Encomendado pela produtora Gullane Filmes, o longa é focado na garotada, mas encanta os adultos. Estrelado por Francisco Miguez, Fiuk, Denise Fraga e Zé Carlos Machado – elenco afinadíssimo –, fala de sexo, escola, bullyng, preconceito, amor, rejeição e, sobretudo, dos desafios da família contemporânea.
“Gostei desse filme. Assisti com minha filha e conversamos tanto... Ainda tem coisas boas nesse mundo” . O recado de @claudia para Laís Bodanzky, no Twitter, é uma prova do acerto. A diretora, aliás, tem recebido muitas mensagens como essa. Graças à assessoria de Pacheco – adolescente na época do início do projeto, hoje rapaz de 20 anos –, ela passou a usar as novas ferramentas.
E-mails, Twitter e Facebook permitiram a Laís acompanhar discussões sobre o filme (mesmo sem se identificar), participar de debates, receber e aceitar convites para encontros em escolas. Laís compara sua relação com os twitteiros à interação do ator de teatro com a plateia, ao vivo.
Mulheres
A partir de janeiro, as mulheres vão mandar no país. A presidente eleita Dilma Rousseff acaba de escolher Ana de Hollanda como ministra da Cultura. A diretora de Bicho de sete cabeças considera imprescindível o aperfeiçoamento de projetos implementados pela pasta nas gestões de Gilberto Gil e de Juca Ferreira.
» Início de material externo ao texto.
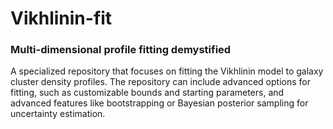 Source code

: # Vikhlinin-fit 
### Multi-dimensional profile fitting demystified

A specialized repository that focuses on fitting the Vikhlinin model to galaxy cluster density profiles. The repository can include advanced options for fitting, such as customizable bounds and starting parameters, and advanced features like bootstrapping or Bayesian posterior sampling for uncertainty estimation.
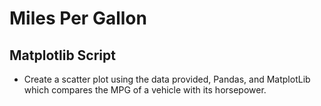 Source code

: # Miles Per Gallon

## Matplotlib Script

* Create a scatter plot using the data provided, Pandas, and MatplotLib which compares the MPG of a vehicle with its horsepower.
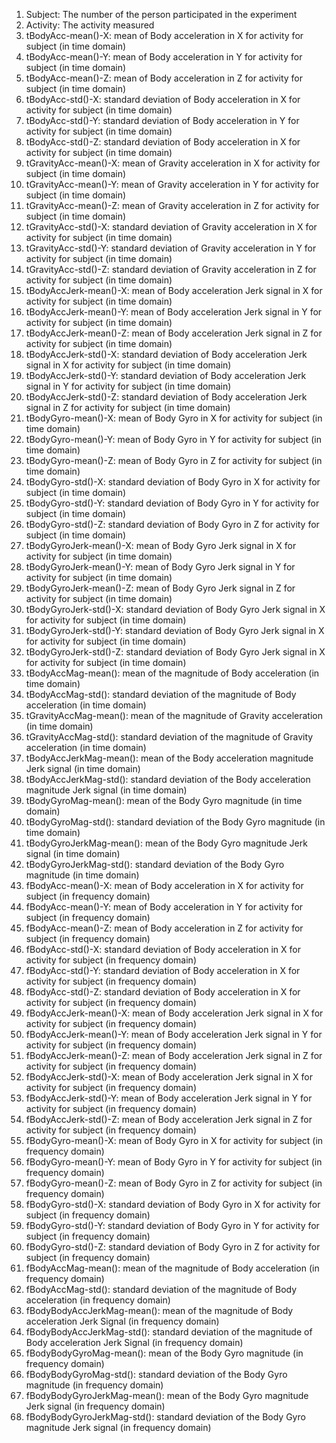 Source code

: 1. Subject: The number of the person participated in the experiment
2. Activity: The activity measured
3. tBodyAcc-mean()-X: mean of Body acceleration in X for activity for subject (in time domain)
4. tBodyAcc-mean()-Y: mean of Body acceleration in Y for activity for subject (in time domain)
5. tBodyAcc-mean()-Z: mean of Body acceleration in Z for activity for subject (in time domain)
6. tBodyAcc-std()-X: standard deviation of Body acceleration in X for activity for subject (in time domain)
7. tBodyAcc-std()-Y: standard deviation of Body acceleration in Y for activity for subject (in time domain)
8. tBodyAcc-std()-Z: standard deviation of Body acceleration in X for activity for subject (in time domain)
9. tGravityAcc-mean()-X: mean of Gravity acceleration in X for activity for subject (in time domain)
10. tGravityAcc-mean()-Y: mean of Gravity acceleration in Y for activity for subject (in time domain)
11. tGravityAcc-mean()-Z: mean of Gravity acceleration in Z for activity for subject (in time domain)
12. tGravityAcc-std()-X: standard deviation of Gravity acceleration in X for activity for subject (in time domain)
13. tGravityAcc-std()-Y: standard deviation of Gravity acceleration in Y for activity for subject (in time domain)
14. tGravityAcc-std()-Z: standard deviation of Gravity acceleration in Z for activity for subject (in time domain)
15. tBodyAccJerk-mean()-X: mean of Body acceleration Jerk signal in X for activity for subject (in time domain)
16. tBodyAccJerk-mean()-Y: mean of Body acceleration Jerk signal in Y for activity for subject (in time domain)
17. tBodyAccJerk-mean()-Z: mean of Body acceleration Jerk signal in Z for activity for subject (in time domain)
18. tBodyAccJerk-std()-X: standard deviation of Body acceleration Jerk signal in X for activity for subject (in time domain)
19. tBodyAccJerk-std()-Y: standard deviation of Body acceleration Jerk signal in Y for activity for subject (in time domain)
20. tBodyAccJerk-std()-Z: standard deviation of Body acceleration Jerk signal in Z for activity for subject (in time domain)
21. tBodyGyro-mean()-X: mean of Body Gyro in X for activity for subject (in time domain)
22. tBodyGyro-mean()-Y: mean of Body Gyro in Y for activity for subject (in time domain)
23. tBodyGyro-mean()-Z: mean of Body Gyro in Z for activity for subject (in time domain)
24. tBodyGyro-std()-X: standard deviation of Body Gyro in X for activity for subject (in time domain)
25. tBodyGyro-std()-Y: standard deviation of Body Gyro in Y for activity for subject (in time domain)
26. tBodyGyro-std()-Z: standard deviation of Body Gyro in Z for activity for subject (in time domain)
27. tBodyGyroJerk-mean()-X: mean of Body Gyro Jerk signal in X for activity for subject (in time domain)
28. tBodyGyroJerk-mean()-Y: mean of Body Gyro Jerk signal in Y for activity for subject (in time domain)
29. tBodyGyroJerk-mean()-Z: mean of Body Gyro Jerk signal in Z for activity for subject (in time domain)
30. tBodyGyroJerk-std()-X: standard deviation of Body Gyro Jerk signal in X for activity for subject (in time domain)
31. tBodyGyroJerk-std()-Y: standard deviation of Body Gyro Jerk signal in X for activity for subject (in time domain)
32. tBodyGyroJerk-std()-Z: standard deviation of Body Gyro Jerk signal in X for activity for subject (in time domain)
33. tBodyAccMag-mean(): mean of the magnitude of Body acceleration (in time domain)
34. tBodyAccMag-std(): standard deviation of the magnitude of Body acceleration (in time domain)
35. tGravityAccMag-mean(): mean of the magnitude of Gravity acceleration (in time domain)
36. tGravityAccMag-std(): standard deviation of the magnitude of Gravity acceleration (in time domain)
37. tBodyAccJerkMag-mean(): mean of the Body acceleration magnitude Jerk signal (in time domain)
38. tBodyAccJerkMag-std(): standard deviation of the Body acceleration magnitude Jerk signal (in time domain)
39. tBodyGyroMag-mean(): mean of the Body Gyro magnitude (in time domain)
40. tBodyGyroMag-std(): standard deviation of the Body Gyro magnitude (in time domain)
41. tBodyGyroJerkMag-mean(): mean of the Body Gyro magnitude Jerk signal (in time domain)
42. tBodyGyroJerkMag-std(): standard deviation of the Body Gyro magnitude (in time domain)
43. fBodyAcc-mean()-X: mean of Body acceleration in X for activity for subject (in frequency domain)
44. fBodyAcc-mean()-Y: mean of Body acceleration in Y for activity for subject (in frequency domain)
45. fBodyAcc-mean()-Z: mean of Body acceleration in Z for activity for subject (in frequency domain)
46. fBodyAcc-std()-X: standard deviation of Body acceleration in X for activity for subject (in frequency domain)
47. fBodyAcc-std()-Y: standard deviation of Body acceleration in X for activity for subject (in frequency domain)
48. fBodyAcc-std()-Z: standard deviation of Body acceleration in X for activity for subject (in frequency domain)
49. fBodyAccJerk-mean()-X: mean of Body acceleration Jerk signal in X for activity for subject (in frequency domain)
50. fBodyAccJerk-mean()-Y: mean of Body acceleration Jerk signal in Y for activity for subject (in frequency domain)
51. fBodyAccJerk-mean()-Z: mean of Body acceleration Jerk signal in Z for activity for subject (in frequency domain)
52. fBodyAccJerk-std()-X: mean of Body acceleration Jerk signal in X for activity for subject (in frequency domain)
53. fBodyAccJerk-std()-Y: mean of Body acceleration Jerk signal in Y for activity for subject (in frequency domain)
54. fBodyAccJerk-std()-Z: mean of Body acceleration Jerk signal in Z for activity for subject (in frequency domain)
55. fBodyGyro-mean()-X: mean of Body Gyro in X for activity for subject (in frequency domain)
56. fBodyGyro-mean()-Y: mean of Body Gyro in Y for activity for subject (in frequency domain)
57. fBodyGyro-mean()-Z: mean of Body Gyro in Z for activity for subject (in frequency domain)
58. fBodyGyro-std()-X: standard deviation of Body Gyro in X for activity for subject (in frequency domain)
59. fBodyGyro-std()-Y: standard deviation of Body Gyro in Y for activity for subject (in frequency domain)
60. fBodyGyro-std()-Z: standard deviation of Body Gyro in Z for activity for subject (in frequency domain)
61. fBodyAccMag-mean(): mean of the magnitude of Body acceleration (in frequency domain)
62. fBodyAccMag-std(): standard deviation of the magnitude of Body acceleration (in frequency domain)
63. fBodyBodyAccJerkMag-mean(): mean of the magnitude of Body acceleration Jerk Signal (in frequency domain)
64. fBodyBodyAccJerkMag-std(): standard deviation of the magnitude of Body acceleration Jerk Signal (in frequency domain)
65. fBodyBodyGyroMag-mean(): mean of the Body Gyro magnitude (in frequency domain)
66. fBodyBodyGyroMag-std(): standard deviation of the Body Gyro magnitude (in frequency domain)
67. fBodyBodyGyroJerkMag-mean(): mean of the Body Gyro magnitude Jerk signal (in frequency domain) 
68. fBodyBodyGyroJerkMag-std(): standard deviation of the Body Gyro magnitude Jerk signal (in frequency domain)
Elogia essa dupla por “olhar para o Brasil como um todo”, inclusive abrindo espaço para novas expressões, democratizando o processo que envolve o audiovisual.
Laís ressalta: na área de audiovisual foram contemplados artistas de regiões além do triângulo Rio-São Paulo-Porto Alegre, polos cinematográficos consolidados. Cinema é atividade cara, por isso se torna necessário estimular quem está fora do eixo.
Pontos de cultura e o apoio à interação da arte com novas mídias, caso do cinema feito por celular, são iniciativas importantes, lembra Laís. Na opinião dela, o novo governo deve redobrar a vigilância para não cometer o erro de pôr abaixo o que está benfeito. “É importante não fechar o que já existe, mas abrir novas portas”, aconselha, ressaltando que autocrítica e reorientações são necessárias, desde que pautadas pelo bom senso.
Na verdade, o trauma tem nome: Fernando Collor de Melo. Nos anos 1990, ao fechar a Embrafilme em prol da desestatização, o alagoano praticamente destruiu o cinema nacional. Só agora, em 2010, um filme brasileiro conseguiu superar a bilheteria de Dona Flor e seus dois maridos, de Bruno Barreto, lançado em 1976.
Para Laís Bodanzky, bom caminho a ser seguido por Dilma e Ana é sacramentar a parceria cultura-educação. “Não adianta o Brasil ser economia forte sem um cidadão com olhar crítico para o mundo”, adverte ela. “Arte educa para a complexidade, ensina a aprender a ouvir, a conhecer outros pontos de vista. Isso é fundamental”, conclui.